▶ Your instructions:
Only the lines from the beginning of the data through the one with "proj. okładki Olga" belong in the answer, each retyped exactly, with pictures left out.
***** Extracted material *****
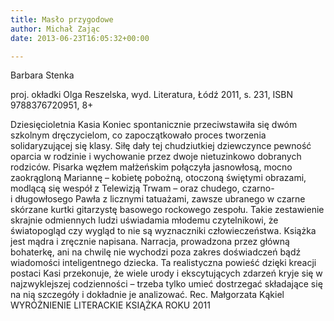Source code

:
 ```yaml
---
title: Masło przygodowe
author: Michał Zając
date: 2013-06-23T16:05:32+00:00

---
```

Barbara Stenka

proj. okładki Olga Reszelska, wyd. Literatura, Łódź 2011, s. 231, ISBN 9788376720951, 8+


  Dziesięcioletnia Kasia Koniec spontanicznie przeciwstawiła się dwóm szkolnym dręczycielom, co zapoczątkowało proces tworzenia solidaryzującej się klasy. Siłę dały tej chudziutkiej dziewczynce pewność oparcia w rodzinie i wychowanie przez dwoje nietuzinkowo dobranych rodziców. Pisarka węzłem małżeńskim połączyła jasnowłosą, mocno zaokrągloną Mariannę – kobietę pobożną, otoczoną świętymi obrazami, modlącą się wespół z Telewizją Trwam – oraz chudego, czarno- i długowłosego Pawła z licznymi tatuażami, zawsze ubranego w czarne skórzane kurtki gitarzystę basowego rockowego zespołu. Takie zestawienie skrajnie odmiennych ludzi uświadamia młodemu czytelnikowi, że światopogląd czy wygląd to nie są wyznaczniki człowieczeństwa. Książka jest mądra i zręcznie napisana. Narracja, prowadzona przez główną bohaterkę, ani na chwilę nie wychodzi poza zakres doświadczeń bądź wiadomości inteligentnego dziecka. Ta realistyczna powieść dzięki kreacji postaci Kasi przekonuje, że wiele urody i ekscytujących zdarzeń kryje się w najzwyklejszej codzienności – trzeba tylko umieć dostrzegać składające się na nią szczegóły i dokładnie je analizować. Rec. Małgorzata Kąkiel
WYRÓŻNIENIE LITERACKIE KSIĄŻKA ROKU 2011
*****
▶ Exercise result:
Source code

:
 ```yaml
---
title: Masło przygodowe
author: Michał Zając
date: 2013-06-23T16:05:32+00:00

---
```

Barbara Stenka

proj. okładki Olga Reszelska, wyd. Literatura, Łódź 2011, s. 231, ISBN 9788376720951, 8+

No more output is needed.